Pew Research Center's Social & Demographic Trends released the findings Thursday, which stated that of those surveyed, 48 percent of LGBT Americans considered themselves without a religious affiliation; this compares to 20 percent of the general public.

"Lesbians, gay men, bisexuals and transgender adults are, on the whole, less religious than the general public," reads Pew press release in part.  "LGBT adults who do have a religious affiliation generally attend worship services less frequently and attach less importance to religion in their lives than do religiously affiliated adults in the general public."

The data used by Pew was based off of a survey of 1,197 self-identified LGBT individuals aged 18 and above conducted from April 11 to April 29.

Pew also surveyed 31,062 individuals on the issues pertaining to religious affiliation and practice who represented the "general public" in the study.

Other findings in the survey found that 93 percent of respondents considered at least one religious institution "unfriendly" and that of those with a religious affiliation 53 percent were Protestant and 26 percent were Catholic.  "Young LGBT adults are particularly likely to have no religious affiliation, a pattern that is also found among the general public. However, compared with the general public, a higher share of LGBT adults are unaffiliated across all age groups," reports Pew.

"For example, among adults ages 18 to 29 in the general public, 31% are religiously unaffiliated, while roughly double that share (60%) are unaffiliated among LGBT adults of the same age."

Justin Lee, executive director of the Gay Christian Network, told The Christian Post that he felt the Pew study "reflect a lot of my own experience in the LGBT community."

"Many LGBT people have felt a lack of understanding and love from religious groups-Christians in particular-and, as a result, they often walk away from their childhood faith and may even become very hostile to religion," said Lee.

"This means that LGBT Christians have a particularly difficult struggle. Our fellow LGBTs reject us for our faith in Christ, even as our fellow Christians often condemn us for being LGBT."

Lee also said that he believed the way to evangelize LGBT Americans and reverse the large number of religiously unaffiliated was to build good relationships.

"I think a successful Christian witness needs to be less like pushy salespeople and more about relationship building," said Lee.  "On a public scale, Christians need to be more vocal in opposing examples of bullying, discrimination, and hate directed at LGBT people. We don't have to agree with someone's life choices in order to stand up for them."

Christopher Yuan, author of Out of a Far Country: A Gay Son's Journey to God, A Broken Mother's Search for Hope, told The Christian Post that he also believed the Pew's study was "accurate" and remembered having several gay friends from evangelical Christian homes.

"Some were pastors' kids and some even went to a conservative, evangelical college or university. Overall, their experiences were negative," said Yuan.  "A few of my friends were asked to leave their church after simply admitting that they experienced attractions toward the same sex, without ever pursuing gay relationships."

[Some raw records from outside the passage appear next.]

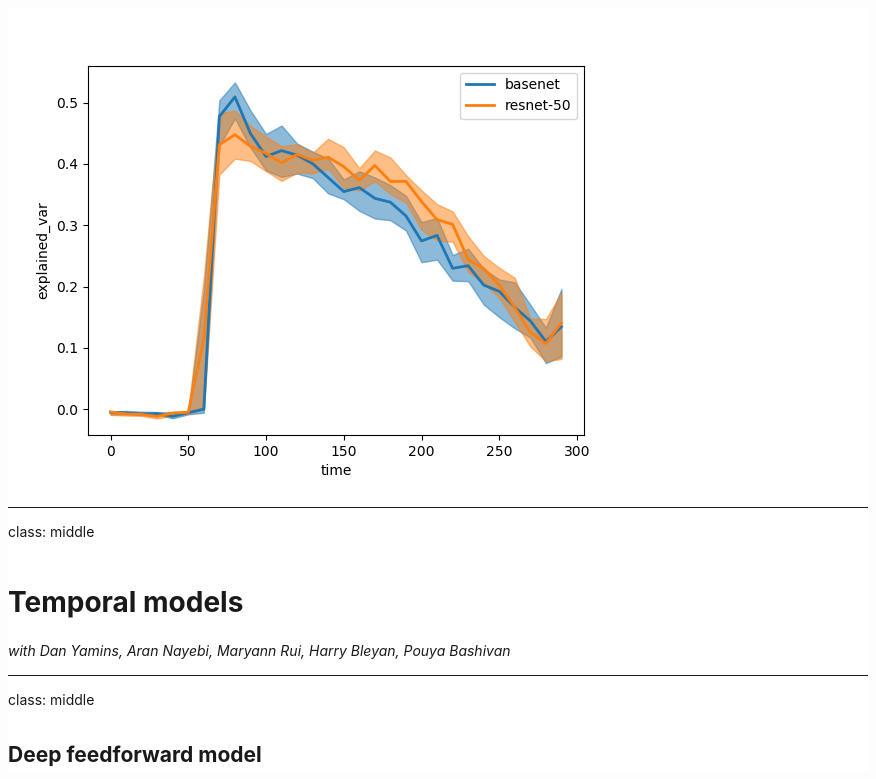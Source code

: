 ![](img/time_cmp.png)

---
class: middle

# Temporal models

*with Dan Yamins, Aran Nayebi, Maryann Rui, Harry Bleyan, Pouya Bashivan*

---
class: middle
## Deep feedforward model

Yuan also said that he felt the Church should "repent of homophobia " and repent of "what people in the LGBT community call 'heterosexism.'"

"Heterosexism is a bias in favor of heterosexuality and treating heterosexuality as superior. Many Christians believe that God's standard is heterosexuality," said Yuan.  "God's standard is not heterosexuality, but holiness and we all are called to be holy whether we have heterosexual or homosexual feelings."

Pew's study on the religious affiliation, practices, and perceptions of LGBT Americans was part of an overall study on the LGBT community of the United States. Other topics of focus included "Social Acceptance," "The Coming Out Experience," "Marriage and Parenting," "Identity and Community," and "Partisanship, Policy Views, Values."